ERISA consultants at the Retirement Learning Center (RLC) Resource Desk regularly receive calls from financial advisors on a broad array of technical topics related to IRAs, qualified retirement plans and other types of retirement savings and income plans, including nonqualified plans, stock options, and Social Security and Medicare.  We bring Case of the Week to you to highlight the most relevant topics affecting your business.

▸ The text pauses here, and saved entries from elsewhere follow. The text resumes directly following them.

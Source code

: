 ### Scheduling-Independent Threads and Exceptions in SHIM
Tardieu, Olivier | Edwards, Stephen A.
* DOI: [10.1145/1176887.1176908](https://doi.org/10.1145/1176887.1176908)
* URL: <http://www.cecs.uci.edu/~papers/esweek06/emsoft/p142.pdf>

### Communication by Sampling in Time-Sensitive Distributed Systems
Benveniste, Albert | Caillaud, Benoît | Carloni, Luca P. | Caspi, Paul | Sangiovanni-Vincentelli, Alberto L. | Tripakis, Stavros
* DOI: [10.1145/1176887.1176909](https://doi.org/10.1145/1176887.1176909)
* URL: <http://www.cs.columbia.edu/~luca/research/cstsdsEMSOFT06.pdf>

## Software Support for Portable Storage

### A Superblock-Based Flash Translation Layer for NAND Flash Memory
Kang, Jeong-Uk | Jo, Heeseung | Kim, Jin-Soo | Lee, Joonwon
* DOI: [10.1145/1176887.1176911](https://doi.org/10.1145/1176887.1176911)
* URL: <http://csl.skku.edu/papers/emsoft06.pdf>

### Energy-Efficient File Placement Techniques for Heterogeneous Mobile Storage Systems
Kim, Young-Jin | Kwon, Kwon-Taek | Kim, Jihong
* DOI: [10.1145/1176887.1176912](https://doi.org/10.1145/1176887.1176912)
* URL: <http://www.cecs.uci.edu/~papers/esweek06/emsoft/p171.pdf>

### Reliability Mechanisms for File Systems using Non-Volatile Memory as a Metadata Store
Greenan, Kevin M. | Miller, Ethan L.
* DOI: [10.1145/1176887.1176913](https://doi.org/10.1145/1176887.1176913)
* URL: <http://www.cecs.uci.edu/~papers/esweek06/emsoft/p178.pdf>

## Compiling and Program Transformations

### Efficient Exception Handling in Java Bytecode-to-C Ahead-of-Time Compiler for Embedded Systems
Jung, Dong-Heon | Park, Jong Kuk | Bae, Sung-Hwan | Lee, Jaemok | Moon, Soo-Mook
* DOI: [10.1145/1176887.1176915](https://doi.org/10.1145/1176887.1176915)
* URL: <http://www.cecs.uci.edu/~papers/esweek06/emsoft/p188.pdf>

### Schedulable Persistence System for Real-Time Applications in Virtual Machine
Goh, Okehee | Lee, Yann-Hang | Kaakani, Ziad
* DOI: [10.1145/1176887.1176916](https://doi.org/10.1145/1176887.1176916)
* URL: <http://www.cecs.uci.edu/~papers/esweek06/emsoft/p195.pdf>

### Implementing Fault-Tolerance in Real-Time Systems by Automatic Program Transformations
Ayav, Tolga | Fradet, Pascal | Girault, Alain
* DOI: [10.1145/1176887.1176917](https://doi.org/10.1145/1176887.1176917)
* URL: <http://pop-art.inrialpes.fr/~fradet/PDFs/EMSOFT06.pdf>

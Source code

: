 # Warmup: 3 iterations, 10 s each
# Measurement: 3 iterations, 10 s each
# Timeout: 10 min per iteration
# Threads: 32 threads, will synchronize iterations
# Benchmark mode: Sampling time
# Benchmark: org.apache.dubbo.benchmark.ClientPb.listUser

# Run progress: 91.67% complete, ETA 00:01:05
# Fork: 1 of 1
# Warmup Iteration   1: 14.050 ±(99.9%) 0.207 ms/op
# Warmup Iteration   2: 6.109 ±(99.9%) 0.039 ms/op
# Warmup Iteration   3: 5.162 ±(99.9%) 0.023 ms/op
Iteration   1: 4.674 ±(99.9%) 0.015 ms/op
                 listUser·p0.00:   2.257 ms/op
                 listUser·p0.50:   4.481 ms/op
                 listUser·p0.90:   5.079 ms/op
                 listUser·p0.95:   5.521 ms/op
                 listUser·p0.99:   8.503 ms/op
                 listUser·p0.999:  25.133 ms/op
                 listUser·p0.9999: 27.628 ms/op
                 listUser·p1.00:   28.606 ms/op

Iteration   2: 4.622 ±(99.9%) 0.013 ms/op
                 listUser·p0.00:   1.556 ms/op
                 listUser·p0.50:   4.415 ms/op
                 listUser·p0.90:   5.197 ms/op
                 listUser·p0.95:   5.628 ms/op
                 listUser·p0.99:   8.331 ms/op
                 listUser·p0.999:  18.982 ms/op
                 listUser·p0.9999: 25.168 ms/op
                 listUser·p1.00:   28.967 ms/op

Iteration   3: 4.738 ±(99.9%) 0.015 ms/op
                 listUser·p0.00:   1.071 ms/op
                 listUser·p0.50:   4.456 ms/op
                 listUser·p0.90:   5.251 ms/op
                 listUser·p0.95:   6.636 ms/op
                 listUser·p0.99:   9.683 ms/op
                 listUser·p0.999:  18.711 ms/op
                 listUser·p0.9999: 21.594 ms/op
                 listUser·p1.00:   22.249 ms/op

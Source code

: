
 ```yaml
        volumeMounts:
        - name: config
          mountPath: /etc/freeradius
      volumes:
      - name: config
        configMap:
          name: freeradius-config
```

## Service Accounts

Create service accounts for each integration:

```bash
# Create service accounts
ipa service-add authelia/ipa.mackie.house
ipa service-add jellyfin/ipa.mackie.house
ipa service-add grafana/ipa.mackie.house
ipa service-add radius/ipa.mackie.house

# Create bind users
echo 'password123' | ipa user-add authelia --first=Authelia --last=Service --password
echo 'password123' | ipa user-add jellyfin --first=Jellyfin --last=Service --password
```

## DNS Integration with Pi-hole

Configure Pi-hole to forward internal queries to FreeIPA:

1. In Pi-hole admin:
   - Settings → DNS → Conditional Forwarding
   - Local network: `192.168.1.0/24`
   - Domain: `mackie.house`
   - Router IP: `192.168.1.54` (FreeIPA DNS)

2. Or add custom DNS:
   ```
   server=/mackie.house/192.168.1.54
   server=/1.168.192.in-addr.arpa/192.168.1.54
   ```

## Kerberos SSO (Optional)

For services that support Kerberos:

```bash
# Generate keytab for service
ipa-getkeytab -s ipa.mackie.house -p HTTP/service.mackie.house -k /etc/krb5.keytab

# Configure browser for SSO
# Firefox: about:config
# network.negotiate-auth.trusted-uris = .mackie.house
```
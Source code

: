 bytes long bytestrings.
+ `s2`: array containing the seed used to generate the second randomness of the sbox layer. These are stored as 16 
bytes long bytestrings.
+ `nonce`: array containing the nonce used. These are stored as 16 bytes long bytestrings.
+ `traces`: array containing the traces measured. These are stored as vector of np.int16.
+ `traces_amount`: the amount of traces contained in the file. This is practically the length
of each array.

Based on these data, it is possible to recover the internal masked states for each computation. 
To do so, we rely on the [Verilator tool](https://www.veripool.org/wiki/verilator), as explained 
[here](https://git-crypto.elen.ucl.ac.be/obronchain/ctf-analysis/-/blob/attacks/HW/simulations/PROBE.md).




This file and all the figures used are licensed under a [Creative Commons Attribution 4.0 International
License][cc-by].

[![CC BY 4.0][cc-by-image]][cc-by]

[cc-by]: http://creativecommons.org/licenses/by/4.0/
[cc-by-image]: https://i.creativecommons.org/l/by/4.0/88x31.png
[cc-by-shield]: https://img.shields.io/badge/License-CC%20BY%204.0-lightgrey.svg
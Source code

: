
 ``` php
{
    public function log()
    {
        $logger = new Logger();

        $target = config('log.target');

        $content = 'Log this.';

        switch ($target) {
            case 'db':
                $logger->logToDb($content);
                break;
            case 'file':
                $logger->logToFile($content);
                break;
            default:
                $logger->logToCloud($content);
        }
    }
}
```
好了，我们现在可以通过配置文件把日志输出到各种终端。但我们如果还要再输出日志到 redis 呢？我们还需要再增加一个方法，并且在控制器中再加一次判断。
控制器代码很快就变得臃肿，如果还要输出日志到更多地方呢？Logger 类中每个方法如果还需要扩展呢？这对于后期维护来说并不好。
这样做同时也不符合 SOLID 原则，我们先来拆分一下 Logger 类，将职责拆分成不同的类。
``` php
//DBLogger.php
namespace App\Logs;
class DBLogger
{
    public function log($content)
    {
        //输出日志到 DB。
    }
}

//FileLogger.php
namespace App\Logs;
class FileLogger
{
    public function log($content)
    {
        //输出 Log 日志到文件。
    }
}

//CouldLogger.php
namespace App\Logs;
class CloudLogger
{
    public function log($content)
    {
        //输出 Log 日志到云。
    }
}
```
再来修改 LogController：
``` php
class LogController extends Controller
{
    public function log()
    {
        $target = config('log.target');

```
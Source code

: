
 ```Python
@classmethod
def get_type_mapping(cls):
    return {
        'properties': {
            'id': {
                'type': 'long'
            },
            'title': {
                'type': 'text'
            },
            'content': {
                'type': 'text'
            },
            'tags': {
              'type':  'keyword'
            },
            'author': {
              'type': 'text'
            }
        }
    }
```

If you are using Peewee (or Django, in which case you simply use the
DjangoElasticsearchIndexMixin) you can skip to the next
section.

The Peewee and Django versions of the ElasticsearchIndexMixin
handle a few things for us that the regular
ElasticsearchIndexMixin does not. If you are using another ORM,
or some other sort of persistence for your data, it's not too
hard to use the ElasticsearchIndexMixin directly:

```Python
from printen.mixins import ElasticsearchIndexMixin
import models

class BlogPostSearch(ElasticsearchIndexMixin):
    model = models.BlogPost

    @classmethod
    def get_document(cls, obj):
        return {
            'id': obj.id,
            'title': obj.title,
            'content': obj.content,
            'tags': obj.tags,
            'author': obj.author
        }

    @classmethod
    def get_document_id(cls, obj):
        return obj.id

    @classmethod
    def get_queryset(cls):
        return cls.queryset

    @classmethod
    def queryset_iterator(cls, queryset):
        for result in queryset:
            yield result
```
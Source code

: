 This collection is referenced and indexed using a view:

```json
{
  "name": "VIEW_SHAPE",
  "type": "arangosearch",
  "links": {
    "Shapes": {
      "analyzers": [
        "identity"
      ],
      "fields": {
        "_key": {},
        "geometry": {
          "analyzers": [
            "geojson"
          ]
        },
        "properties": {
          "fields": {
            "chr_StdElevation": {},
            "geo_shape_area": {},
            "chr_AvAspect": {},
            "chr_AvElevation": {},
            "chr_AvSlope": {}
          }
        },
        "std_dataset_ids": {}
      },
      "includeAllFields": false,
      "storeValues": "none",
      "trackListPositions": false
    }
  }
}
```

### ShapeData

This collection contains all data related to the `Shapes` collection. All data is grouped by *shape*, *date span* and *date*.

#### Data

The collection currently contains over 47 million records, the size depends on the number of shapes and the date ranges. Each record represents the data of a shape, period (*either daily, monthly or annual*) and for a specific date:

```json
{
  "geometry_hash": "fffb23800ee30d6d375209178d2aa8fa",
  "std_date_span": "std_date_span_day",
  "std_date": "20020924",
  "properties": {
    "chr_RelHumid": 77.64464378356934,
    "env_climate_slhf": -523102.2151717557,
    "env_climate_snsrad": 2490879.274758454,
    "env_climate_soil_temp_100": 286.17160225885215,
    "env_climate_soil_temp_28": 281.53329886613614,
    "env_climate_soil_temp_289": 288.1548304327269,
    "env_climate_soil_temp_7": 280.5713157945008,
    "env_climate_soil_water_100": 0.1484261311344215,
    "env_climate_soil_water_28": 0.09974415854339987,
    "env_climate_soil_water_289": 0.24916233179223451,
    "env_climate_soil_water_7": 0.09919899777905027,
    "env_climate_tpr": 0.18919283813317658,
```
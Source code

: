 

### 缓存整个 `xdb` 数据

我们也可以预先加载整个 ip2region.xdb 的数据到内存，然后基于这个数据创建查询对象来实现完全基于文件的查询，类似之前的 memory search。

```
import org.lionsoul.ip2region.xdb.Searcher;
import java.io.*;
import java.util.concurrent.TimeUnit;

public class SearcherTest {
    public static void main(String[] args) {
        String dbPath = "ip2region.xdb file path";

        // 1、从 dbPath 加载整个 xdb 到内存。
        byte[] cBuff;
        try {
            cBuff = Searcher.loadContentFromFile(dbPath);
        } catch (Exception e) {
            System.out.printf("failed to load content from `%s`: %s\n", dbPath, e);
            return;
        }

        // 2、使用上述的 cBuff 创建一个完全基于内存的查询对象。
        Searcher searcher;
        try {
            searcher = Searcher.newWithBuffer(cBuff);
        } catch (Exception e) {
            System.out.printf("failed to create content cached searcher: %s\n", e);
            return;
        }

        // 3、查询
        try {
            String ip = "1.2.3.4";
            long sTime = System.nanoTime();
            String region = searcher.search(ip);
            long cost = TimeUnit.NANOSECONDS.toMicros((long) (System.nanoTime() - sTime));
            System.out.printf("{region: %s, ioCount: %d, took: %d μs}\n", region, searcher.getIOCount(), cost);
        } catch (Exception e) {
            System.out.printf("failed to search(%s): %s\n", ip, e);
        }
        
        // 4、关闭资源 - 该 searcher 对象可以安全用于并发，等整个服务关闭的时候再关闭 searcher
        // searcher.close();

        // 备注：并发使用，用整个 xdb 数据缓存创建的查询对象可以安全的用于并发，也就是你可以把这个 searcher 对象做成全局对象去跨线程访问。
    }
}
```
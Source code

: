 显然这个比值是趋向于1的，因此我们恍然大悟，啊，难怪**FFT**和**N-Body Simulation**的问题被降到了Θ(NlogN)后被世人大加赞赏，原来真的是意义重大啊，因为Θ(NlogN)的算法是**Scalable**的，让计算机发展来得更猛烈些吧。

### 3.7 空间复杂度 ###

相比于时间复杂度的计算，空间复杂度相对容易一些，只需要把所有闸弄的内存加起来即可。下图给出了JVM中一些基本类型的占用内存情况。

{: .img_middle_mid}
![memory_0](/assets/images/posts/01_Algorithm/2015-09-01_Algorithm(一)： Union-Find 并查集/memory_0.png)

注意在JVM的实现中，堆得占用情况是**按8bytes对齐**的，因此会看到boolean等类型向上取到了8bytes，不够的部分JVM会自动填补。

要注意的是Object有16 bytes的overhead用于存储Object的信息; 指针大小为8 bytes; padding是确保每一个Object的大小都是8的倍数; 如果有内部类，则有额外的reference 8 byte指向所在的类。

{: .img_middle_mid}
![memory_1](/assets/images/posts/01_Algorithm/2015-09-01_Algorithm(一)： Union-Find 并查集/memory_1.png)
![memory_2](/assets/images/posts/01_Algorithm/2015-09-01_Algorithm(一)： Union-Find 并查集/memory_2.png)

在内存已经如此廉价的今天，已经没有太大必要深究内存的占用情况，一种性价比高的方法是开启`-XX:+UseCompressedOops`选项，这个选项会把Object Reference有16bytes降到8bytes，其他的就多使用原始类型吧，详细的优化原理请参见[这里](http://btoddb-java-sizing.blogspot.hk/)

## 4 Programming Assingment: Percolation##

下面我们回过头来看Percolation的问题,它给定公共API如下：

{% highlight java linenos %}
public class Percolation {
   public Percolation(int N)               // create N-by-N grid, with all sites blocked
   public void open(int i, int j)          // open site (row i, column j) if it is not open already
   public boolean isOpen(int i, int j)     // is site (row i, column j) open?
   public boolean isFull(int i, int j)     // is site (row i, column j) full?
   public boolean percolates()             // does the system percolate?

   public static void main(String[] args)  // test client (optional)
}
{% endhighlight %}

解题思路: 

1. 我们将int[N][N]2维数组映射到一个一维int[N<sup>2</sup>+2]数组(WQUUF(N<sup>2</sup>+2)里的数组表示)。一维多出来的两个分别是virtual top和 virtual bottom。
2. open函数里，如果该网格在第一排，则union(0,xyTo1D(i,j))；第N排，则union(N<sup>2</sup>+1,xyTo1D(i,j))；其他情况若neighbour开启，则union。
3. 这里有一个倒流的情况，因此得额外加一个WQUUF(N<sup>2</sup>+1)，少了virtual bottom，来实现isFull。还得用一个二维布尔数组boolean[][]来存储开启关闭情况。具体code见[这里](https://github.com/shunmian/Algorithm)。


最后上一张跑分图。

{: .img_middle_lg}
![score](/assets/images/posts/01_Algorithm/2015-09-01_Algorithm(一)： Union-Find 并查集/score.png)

A recent call with a financial advisor from Minnesota is representative of a common inquiry related to distributions, spousal consent and 401(k) plans.

Highlights of Discussion

  • The short answer is, “maybe.” It depends on whether the 401(k) plan is subject to the annuity distribution requirements under the Retirement Equity Act of 1984 (REA) or is considered a “REA safe-harbor” plan.
  • REA, in part, provided spousal protections with respect to defined contribution (DC) plan distribution options, and defaulted most plan disbursements for married couples to qualified joint and survivor annuities (QJSAs) and qualified preretirement survivor annuities (QPSAs), unless the participant and spouse executed certain waivers.
  • 401(k) plans that are subject to the REA annuity mandates require plan administrators to obtain written spousal consent to distribute plan benefits in a form other than an annuity [Treasury Regulation (Treas. Reg.) 401(a)-20, Q&A 17]. REA added the requirement to have spousal consent to take a distribution so that the nonemployee spouse would have some control over the form of benefit the participant chooses and would be, at the very least, aware that retirement benefits existed.
  • Regs at 1.417(e)-1(b)(2) and 1.401(a)-20, Q&A 27 provide for the following spousal consent exceptions for REA plans:
  1. For distributions made on or after October 17, 2000, a spouse’s consent is not required if the present value of the participant’s nonforfeitable accrued benefit, including both employer and employee contributions, on the date of the distribution is ≤ $5,000;
  2. If the plan administrator is satisfied there is no spouse or the spouse cannot be located;
  3. If the participant has a court order certifying his or her abandonment; or is legally separated;
  4. If the spouse is incompetent, the legal guardian can provide consent, even if the legal guardian is the participant;
  5. The plan must make required minimum distributions even though the employee, or spouse where applicable, fail to consent to the distribution (see Treas. Reg.401(a)(9)-8, Q&A 4).
  • REA safe-harbor plans, in contrast, are DC plans that are drafted to be exempt from the REA annuity requirements. The plan document will state whether it is a REA safe-harbor plan. Many, but not all, 401(k) plans are REA safe-harbor plans. Plan administrators are not required to obtain spousal consent for a distribution if the 401(k) plan is a REA safe harbor plan.
  • The criteria to be a REA safe-harbor plan are found in Reg. 1.401(a)-20, Q&A 3:
  • At death, a participant’s vested benefit must be payable to the spouse unless the participant is not married or the spouse consents to another named beneficiary;
  • The plan participant cannot elect payments in the form of an annuity;
  • The plan administrator separately accounts for and continues to apply the REA rules to amounts transferred from other plans subject to the REA rules (e.g., money purchase pension plans or target benefit plans).

Conclusion

Some 401(k) plans are subject to REA and, therefore, require distributions to be in the form of an annuity unless the plan administrator obtains proper participant and spousal waivers. Some plans are REA safe-harbor and do not require the plan administrator to obtain spousal consent for a distribution. The terms of the plan document will specify what type of plan it is.